@property decorator

In Python, you can access instance variables directly, without additional getter and setter methods that are often used in Java and other object-oriented languages. This makes writing Python classes cleaner and easier, but in some situations using getter and setter methods can also be useful. Let’s say you need a value before setting it in an instance variable, or you just want to find out the value of an attribute. In both cases, getter and setter methods would do the job, but at the cost of losing easy access to instance variables in Python.

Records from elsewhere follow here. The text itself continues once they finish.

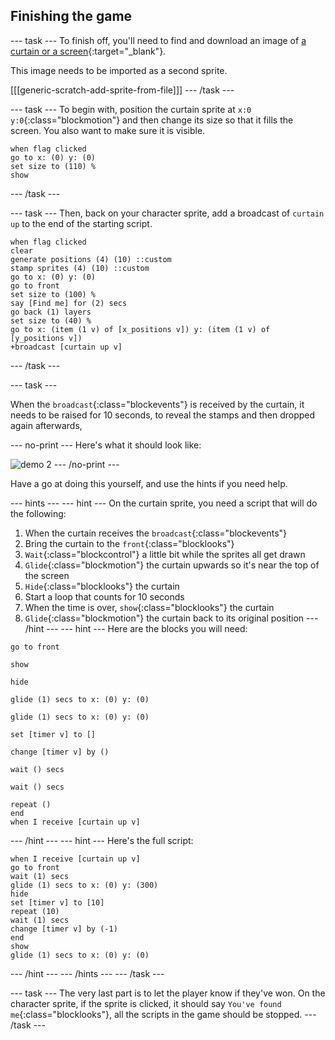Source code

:## Finishing the game

--- task ---
To finish off, you'll need to find and download an image of [a curtain or a screen](https://www.google.co.uk/search?q=stage+curtain&source=lnms&tbm=isch&sa=X&ved=0ahUKEwjKg9O1k8_VAhXSL1AKHe1HDMIQ_AUICigB&biw=1362&bih=584){:target="_blank"}.

This image needs to be imported as a second sprite.

[[[generic-scratch-add-sprite-from-file]]]
--- /task ---

--- task ---
To begin with, position the curtain sprite at `x:0 y:0`{:class="blockmotion"} and then change its size so that it fills the screen. You also want to make sure it is visible.

```blocks
when flag clicked
go to x: (0) y: (0)
set size to (110) %
show
```
--- /task ---

--- task ---
Then, back on your character sprite, add a broadcast of `curtain up` to the end of the starting script.

```blocks
when flag clicked
clear
generate positions (4) (10) ::custom
stamp sprites (4) (10) ::custom
go to x: (0) y: (0)
go to front
set size to (100) %
say [Find me] for (2) secs
go back (1) layers
set size to (40) %
go to x: (item (1 v) of [x_positions v]) y: (item (1 v) of [y_positions v])
+broadcast [curtain up v]
```
--- /task ---

--- task ---

When the `broadcast`{:class="blockevents"} is received by the curtain, it needs to be raised for 10 seconds, to reveal the stamps and then dropped again afterwards,

--- no-print ---
Here's what it should look like:

![demo 2](images/demo_2.gif)
--- /no-print ---

Have a go at doing this yourself, and use the hints if you need help.

--- hints --- --- hint ---
On the curtain sprite, you need a script that will do the following:
  1. When the curtain receives the `broadcast`{:class="blockevents"}
  1. Bring the curtain to the `front`{:class="blocklooks"}
  1. `Wait`{:class="blockcontrol"} a little bit while the sprites all get drawn
  1. `Glide`{:class="blockmotion"} the curtain upwards so it's near the top of the screen
  1. `Hide`{:class="blocklooks"} the curtain
  1. Start a loop that counts for 10 seconds
  1. When the time is over, `show`{:class="blocklooks"} the curtain
  1. `Glide`{:class="blockmotion"} the curtain back to its original position
--- /hint --- --- hint ---
Here are the blocks you will need:
```blocks
go to front

show

hide

glide (1) secs to x: (0) y: (0)

glide (1) secs to x: (0) y: (0)

set [timer v] to []

change [timer v] by ()

wait () secs

wait () secs

repeat ()
end
when I receive [curtain up v]
```
--- /hint --- --- hint ---
 Here's the full script:
 ```blocks
when I receive [curtain up v]
go to front
wait (1) secs
glide (1) secs to x: (0) y: (300)
hide
set [timer v] to [10]
repeat (10)
wait (1) secs
change [timer v] by (-1)
end
show
glide (1) secs to x: (0) y: (0)
```
--- /hint --- --- /hints ---
--- /task ---


--- task ---
	The very last part is to let the player know if they've won. On the character sprite, if the sprite is clicked, it should say `You've found me`{:class="blocklooks"}, all the scripts in the game should be stopped.
--- /task ---

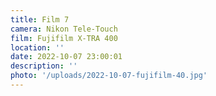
 ```yaml
---
title: Film 7
camera: Nikon Tele-Touch
film: Fujifilm X-TRA 400
location: ''
date: 2022-10-07 23:00:01
description: ''
photo: '/uploads/2022-10-07-fujifilm-40.jpg'
---
```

The answer is to use a property. This combines the ability to pass access to an instance variable via methods such as getters and setters with simple access to instance variables via dot notation. To create a property, the property decorator is used with a method that has the name of the property:

23    @property
24    def length(self):
25        return self.__length

Without a setter, however, the property length is read-only:

>>> s1 = form.Square()
>>> s1.length = 2
Traceback (most recent call last):
  File "<stdin>", line 1, in <module>
AttributeError: can't set attribute

To change this, you need to add a setter:

27    @length.setter
28    def length(self, new_length):
29        self.__length = new_length

Now you can use the dot notation to both get and set the property length. Note that the name of the method remains the same, but the decorator changes to the property name, in our case to length.setter:

>>> s1 = form.Square()
>>> s1.length = 2
>>> s1.circumference()
8

A big advantage of Python’s ability to add properties is that you can work with plain old instance variables at the beginning of development and then seamlessly switch to property variables whenever and wherever you need to, without changing the client code. The access is still the same, using dot notation.